> ABOUT THIS TASK: Track down every line below that holds "begin" and copy it.

> DATASET:
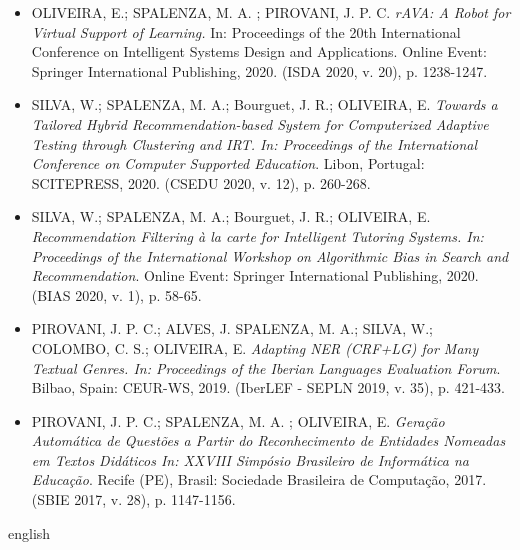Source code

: \documentclass[
	12pt,				%
	openright,			%
	twoside,			%
	a4paper,			%
	english,			%
	french,				%
	spanish,			%
	brazil				%
	]{abntex2}
\begin{document}
\begin{itemize}[label={}]
\scriptsize
\item OLIVEIRA, E.; SPALENZA, M. A. ; PIROVANI, J. P. C. \textit{rAVA: A Robot for Virtual Support of Learning.} In: Proceedings of the 20th International Conference on Intelligent Systems Design and Applications. Online Event: Springer International Publishing, 2020. (ISDA 2020, v. 20), p. 1238-1247.

\item SILVA, W.; SPALENZA, M. A.; Bourguet, J. R.; OLIVEIRA, E. \textit{Towards a Tailored Hybrid Recommendation-based System for Computerized Adaptive Testing through Clustering and IRT. In: Proceedings of the International Conference on Computer Supported Education}. Libon, Portugal: SCITEPRESS, 2020. (CSEDU 2020, v. 12), p. 260-268.

\item SILVA, W.; SPALENZA, M. A.; Bourguet, J. R.; OLIVEIRA, E. \textit{Recommendation Filtering {\`a} la carte for Intelligent Tutoring Systems. In: Proceedings of the International Workshop on Algorithmic Bias in Search and Recommendation}. Online Event:  Springer International Publishing, 2020. (BIAS 2020, v. 1), p. 58-65.

\item PIROVANI, J. P. C.; ALVES, J. SPALENZA, M. A.; SILVA, W.; COLOMBO, C. S.; OLIVEIRA, E. \textit{Adapting NER (CRF+LG) for Many Textual Genres. In: Proceedings of the Iberian Languages Evaluation Forum}. Bilbao, Spain: CEUR-WS, 2019. (IberLEF - SEPLN 2019, v. 35), p. 421-433. 

\item PIROVANI, J. P. C.; SPALENZA, M. A. ; OLIVEIRA, E. \textit{Gera{\c c}{\~a}o Autom{\'a}tica de Quest{\~o}es a Partir do Reconhecimento de Entidades Nomeadas em Textos Did{\'a}ticos In: XXVIII Simp{\'o}sio Brasileiro de Inform{\'a}tica na Educa{\c c}{\~a}o}. Recife (PE), Brasil: Sociedade Brasileira de Computa{\c c}{\~a}o, 2017. (SBIE 2017, v. 28), p. 1147-1156.

\end{itemize}

\cleardoublepage

\setlength{\absparsep}{18pt}
\begin{resumo}

\end{resumo}


\begin{resumo}[Abstract]
\begin{otherlanguage*}{english}

\end{otherlanguage*}
\end{resumo}
\end{document}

> ANSWER BOX:
\begin{document}
\begin{itemize}[label={}]
\begin{resumo}
\begin{resumo}[Abstract]
\begin{otherlanguage*}{english}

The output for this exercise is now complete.